Index: gcc/config/aarch64/aarch64.md
===================================================================
--- gcc/config/aarch64/aarch64.md	(revision 217687)
+++ gcc/config/aarch64/aarch64.md	(working copy)
@@ -1054,64 +1054,141 @@ 
 
 ;; Operands 1 and 3 are tied together by the final condition; so we allow
 ;; fairly lax checking on the second memory operation.
-(define_insn "load_pair<mode>"
-  [(set (match_operand:GPI 0 "register_operand" "=r")
-	(match_operand:GPI 1 "aarch64_mem_pair_operand" "Ump"))
-   (set (match_operand:GPI 2 "register_operand" "=r")
-        (match_operand:GPI 3 "memory_operand" "m"))]
+(define_insn "load_pairsi"
+  [(set (match_operand:SI 0 "register_operand" "=r,*w")
+	(match_operand:SI 1 "aarch64_mem_pair_operand" "Ump,Ump"))
+   (set (match_operand:SI 2 "register_operand" "=r,*w")

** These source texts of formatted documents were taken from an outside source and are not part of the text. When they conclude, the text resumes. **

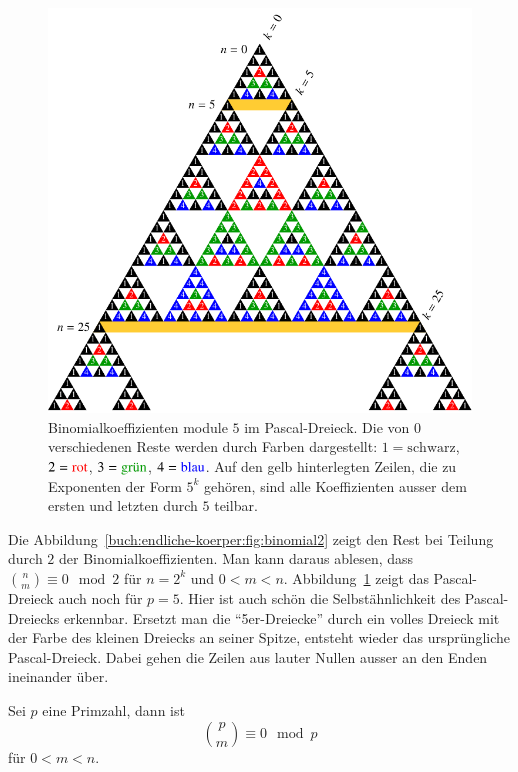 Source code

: \begin{figure}
\centering
\includegraphics{chapters/30-endlichekoerper/images/binomial5.pdf}
\caption{Binomialkoeffizienten module $5$ im Pascal-Dreieck.
Die von $0$ verschiedenen Reste werden durch Farben dargestellt:
$1=\text{schwarz}$,
$2=\text{\color{farbe2}rot}$,
$3=\text{\color{farbe3}grün}$,
$4=\text{\color{farbe4}blau}$.
Auf den gelb hinterlegten Zeilen, die zu Exponenten der Form $5^k$ gehören,
sind alle Koeffizienten ausser dem ersten und letzten durch $5$ teilbar.
\label{buch:endliche-koerper:fig:binomial5}}
\end{figure}
\egroup
Die Abbildung~\ref{buch:endliche-koerper:fig:binomial2} zeigt den
Rest bei Teilung durch $2$ der Binomialkoeffizienten.
Man kann daraus ablesen, dass $\binom{n}{m}\equiv 0\mod 2$ für $n=2^k$ 
und $0<m<n$.
Abbildung~\ref{buch:endliche-koerper:fig:binomial5} zeigt das Pascal-Dreieck
auch noch für $p=5$.
Hier ist auch schön die Selbstähnlichkeit des Pascal-Dreiecks erkennbar.
Ersetzt man die ``5er-Dreiecke'' durch ein volles Dreieck mit der Farbe
des kleinen Dreiecks an seiner Spitze, entsteht wieder das ursprüngliche
Pascal-Dreieck.
Dabei gehen die Zeilen aus lauter Nullen ausser an den Enden ineinander über.

\begin{satz}
\label{buch:endliche-koerper:satz:binom}
Sei $p$ eine Primzahl, dann ist
\[
\binom{p}{m} \equiv 0\mod p
\]
für $0<m<n$.
\end{satz}

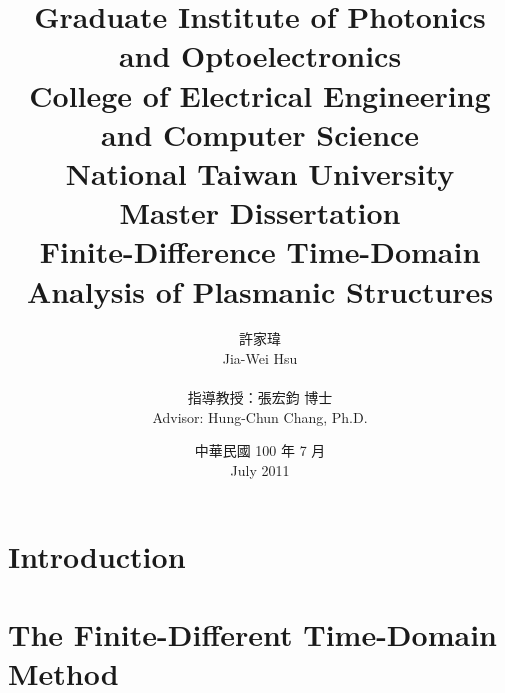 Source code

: \documentclass{book}
\begin{document}
\title{
  \rm{Graduate Institute of Photonics and Optoelectronics\\College of Electrical Engineering and Computer Science\\National Taiwan University\\Master Dissertation\\[1cm]}
  \rm{Finite-Difference Time-Domain Analysis of Plasmanic Structures}
}
\author{
  \kai 許家瑋\\ \rm Jia-Wei Hsu\\\\
  \kai 指導教授：張宏鈞 博士\\ \rm Advisor: Hung-Chun Chang, Ph.D.
}
\date{
  \kai 中華民國 100 年 7 月\\ 
  \rm July 2011
}

\maketitle
{}
\tableofcontents


\chapter{Introduction}



\chapter{The Finite-Different Time-Domain Method}



\end{document}

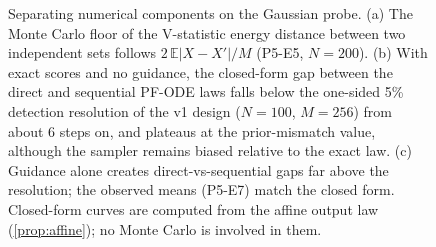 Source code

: \begin{figure}[t]
\begin{minipage}[t]{0.32\textwidth}
\end{minipage}\hfill
\begin{minipage}[t]{0.32\textwidth}
\end{minipage}
\caption{Separating numerical components on the Gaussian probe. (a) The Monte Carlo floor of the V-statistic energy distance between two independent sets follows $2\,\mathbb{E}|X-X'|/M$ (P5-E5, $N=200$). (b) With exact scores and no guidance, the closed-form gap between the direct and sequential PF-ODE laws falls below the one-sided 5\% detection resolution of the v1 design ($N=100$, $M=256$) from about 6 steps on, and plateaus at the prior-mismatch value, although the sampler remains biased relative to the exact law. (c) Guidance alone creates direct-vs-sequential gaps far above the resolution; the observed means (P5-E7) match the closed form. Closed-form curves are computed from the affine output law (\cref{prop:affine}); no Monte Carlo is involved in them.}
\label{fig:numerics}
\end{figure}
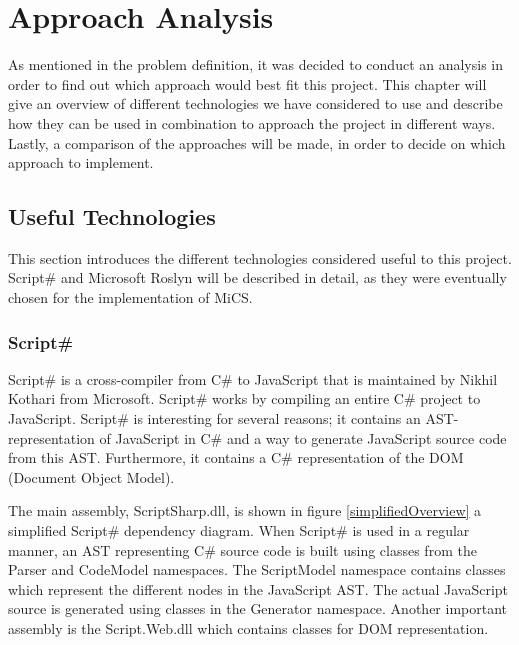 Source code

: \chapter{Approach Analysis}
	As mentioned in the problem definition, it was decided to conduct an analysis in order to find out which approach would best fit this project. This chapter will give an overview of different technologies we have considered to use and describe how they can be used in combination to approach the project in different ways. Lastly, a comparison of the approaches will be made, in order to decide on which approach to implement.

\section{Useful Technologies}
	This section introduces the different technologies considered useful to this project. Script\# and Microsoft Roslyn will be described in detail, as they were eventually chosen for the implementation of MiCS.

	

	\subsection{Script\#} %
	\label{sub:subsection_name}
		Script\# \cite{scriptsharp} is a cross-compiler from C\# to JavaScript that is maintained by Nikhil Kothari \cite{nikhilk} from Microsoft. Script\# works by compiling an entire C\# project to JavaScript. Script\# is interesting for several reasons; it contains an AST-representation of JavaScript in C\# and a way to generate JavaScript source code from this AST. Furthermore, it contains a C\# representation of the DOM (Document Object Model).

		The main assembly, ScriptSharp.dll, is shown in figure \ref{simplifiedOverview} a simplified Script\# dependency diagram. When Script\# is used in a regular manner, an AST representing C\# source code is built using classes from the Parser and CodeModel namespaces. The ScriptModel namespace contains classes which represent the different nodes in the JavaScript AST. The actual JavaScript source is generated using classes in the Generator namespace. Another important assembly is the Script.Web.dll which contains classes for DOM representation.

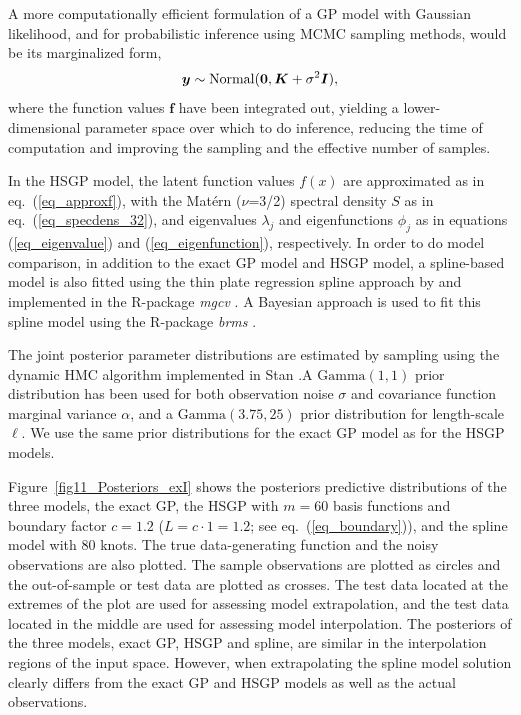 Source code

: A more computationally efficient formulation of a GP model with Gaussian likelihood, and for probabilistic inference using MCMC sampling methods, would be its marginalized form,
%
\begin{equation*}\label{eq_marginalizedgp_simudata1}
\bm{y} \sim \operatorname{Normal}(\bm{0},\bm{K}+ \sigma^2 \bm{I} ),
\end{equation*}
%
where the function values $\bm{f}$ have been integrated out, yielding a lower-dimensional parameter space over which to do inference, reducing the time of computation and improving the sampling and the effective number of samples.

In the HSGP model, the latent function values $f(x)$ are approximated as in eq.~(\ref{eq_approxf}), with the Mat{\'e}rn ($\nu$=3/2) spectral density $S$ as in eq.~(\ref{eq_specdens_32}), and eigenvalues $\lambda_j$ and eigenfunctions $\phi_j$ as in equations (\ref{eq_eigenvalue}) and (\ref{eq_eigenfunction}), respectively.  In order to do model comparison, in addition to the exact GP model and HSGP model, a spline-based model is also fitted using the thin plate regression spline approach by \citet{wood2003thin} and implemented in the R-package \textit{mgcv} \citep{wood2011mgcv}. A Bayesian approach is used to fit this spline model using the R-package \textit{brms} \citep{burkner2017brms}.

The joint posterior parameter distributions are estimated by sampling using the dynamic HMC algorithm implemented in Stan \citep{carpenter2017stan,betancourt2017conceptual}.\break A $\mathrm{Gamma}(1,1)$ prior distribution has been used for both observation noise $\sigma$ and covariance function marginal variance $\alpha$, and a $\mathrm{Gamma}(3.75,25)$ prior distribution for length-scale $\ell$. We use the same prior distributions for the exact GP model as for the HSGP models.

Figure~\ref{fig11_Posteriors_exI} shows the posteriors predictive distributions of the three models, the exact GP, the HSGP with $m=60$ basis functions and boundary factor $c=1.2$ ($L=c\cdot 1= 1.2$; see eq.~(\ref{eq_boundary})), and the spline model with 80 knots. The true data-generating function and the noisy observations are also plotted. The sample observations are plotted as circles and the out-of-sample or test data are plotted as crosses. The test data located at the extremes of the plot are used for assessing model extrapolation, and the test data located in the middle are used for assessing model interpolation. The posteriors of the three models, exact GP, HSGP and spline, are similar in the interpolation regions of the input space. However, when extrapolating the spline model solution clearly differs from the exact GP and HSGP models as well as the actual observations.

+	(match_operand:SI 3 "memory_operand" "m,m"))]
   "rtx_equal_p (XEXP (operands[3], 0),
 		plus_constant (Pmode,
 			       XEXP (operands[1], 0),
-			       GET_MODE_SIZE (<MODE>mode)))"
-  "ldp\\t%<w>0, %<w>2, %1"
-  [(set_attr "type" "load2")]
+			       GET_MODE_SIZE (SImode)))"
+  "@
+   ldp\\t%w0, %w2, %1
+   ldp\\t%s0, %s2, %1"
+  [(set_attr "type" "load2,neon_load1_2reg")
+   (set_attr "fp" "*,yes")]
 )
 
+(define_insn "load_pairdi"
+  [(set (match_operand:DI 0 "register_operand" "=r,*w")
+	(match_operand:DI 1 "aarch64_mem_pair_operand" "Ump,Ump"))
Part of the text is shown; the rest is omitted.